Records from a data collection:
##############################
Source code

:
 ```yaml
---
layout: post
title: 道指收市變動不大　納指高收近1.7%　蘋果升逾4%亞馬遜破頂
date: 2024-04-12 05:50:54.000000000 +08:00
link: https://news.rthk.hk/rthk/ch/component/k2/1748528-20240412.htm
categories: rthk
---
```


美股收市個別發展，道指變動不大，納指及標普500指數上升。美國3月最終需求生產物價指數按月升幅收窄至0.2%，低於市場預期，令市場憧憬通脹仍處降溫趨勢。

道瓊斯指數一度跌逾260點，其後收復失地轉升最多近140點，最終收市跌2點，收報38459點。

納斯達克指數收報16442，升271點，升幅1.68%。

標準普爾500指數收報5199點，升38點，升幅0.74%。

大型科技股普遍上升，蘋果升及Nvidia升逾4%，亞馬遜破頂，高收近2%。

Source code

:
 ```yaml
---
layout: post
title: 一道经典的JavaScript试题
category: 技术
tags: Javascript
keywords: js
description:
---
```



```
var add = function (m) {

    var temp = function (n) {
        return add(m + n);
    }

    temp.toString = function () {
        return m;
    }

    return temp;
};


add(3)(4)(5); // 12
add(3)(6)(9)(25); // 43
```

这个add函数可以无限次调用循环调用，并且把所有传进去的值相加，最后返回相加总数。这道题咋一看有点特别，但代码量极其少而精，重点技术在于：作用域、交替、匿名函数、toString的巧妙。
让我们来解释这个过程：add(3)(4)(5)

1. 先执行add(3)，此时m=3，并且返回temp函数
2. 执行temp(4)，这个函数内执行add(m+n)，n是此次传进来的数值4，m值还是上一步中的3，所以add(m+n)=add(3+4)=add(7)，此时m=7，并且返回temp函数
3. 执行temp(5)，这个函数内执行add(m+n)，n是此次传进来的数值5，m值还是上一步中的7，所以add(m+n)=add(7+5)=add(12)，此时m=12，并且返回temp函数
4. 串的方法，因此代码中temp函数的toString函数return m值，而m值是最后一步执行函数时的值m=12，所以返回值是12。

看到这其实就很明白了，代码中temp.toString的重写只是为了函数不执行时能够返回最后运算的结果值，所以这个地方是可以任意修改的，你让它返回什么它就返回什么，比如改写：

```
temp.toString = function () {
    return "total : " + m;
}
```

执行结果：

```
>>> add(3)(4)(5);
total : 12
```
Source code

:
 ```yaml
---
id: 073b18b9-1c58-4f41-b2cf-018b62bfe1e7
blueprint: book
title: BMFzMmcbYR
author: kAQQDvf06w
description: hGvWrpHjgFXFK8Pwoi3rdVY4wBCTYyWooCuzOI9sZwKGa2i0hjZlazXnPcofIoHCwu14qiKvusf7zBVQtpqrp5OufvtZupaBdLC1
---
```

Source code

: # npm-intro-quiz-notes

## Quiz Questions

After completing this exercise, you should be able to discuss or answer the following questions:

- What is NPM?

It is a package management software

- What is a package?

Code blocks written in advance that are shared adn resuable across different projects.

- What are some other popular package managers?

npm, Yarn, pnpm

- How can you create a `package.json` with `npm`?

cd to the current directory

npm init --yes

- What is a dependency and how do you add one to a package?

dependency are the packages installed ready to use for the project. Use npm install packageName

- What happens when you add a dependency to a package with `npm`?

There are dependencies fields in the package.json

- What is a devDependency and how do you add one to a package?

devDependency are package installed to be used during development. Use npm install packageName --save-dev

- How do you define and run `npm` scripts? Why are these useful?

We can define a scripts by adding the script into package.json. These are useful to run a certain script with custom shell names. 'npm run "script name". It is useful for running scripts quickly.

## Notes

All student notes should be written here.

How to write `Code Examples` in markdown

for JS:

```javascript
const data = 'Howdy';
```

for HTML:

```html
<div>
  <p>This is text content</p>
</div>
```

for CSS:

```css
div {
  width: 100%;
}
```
##############################
**ACTIVITY**. Checking each line above, count the ones that hold the word "json" and state the total alone.

**EXERCISE RESPONSE**. 3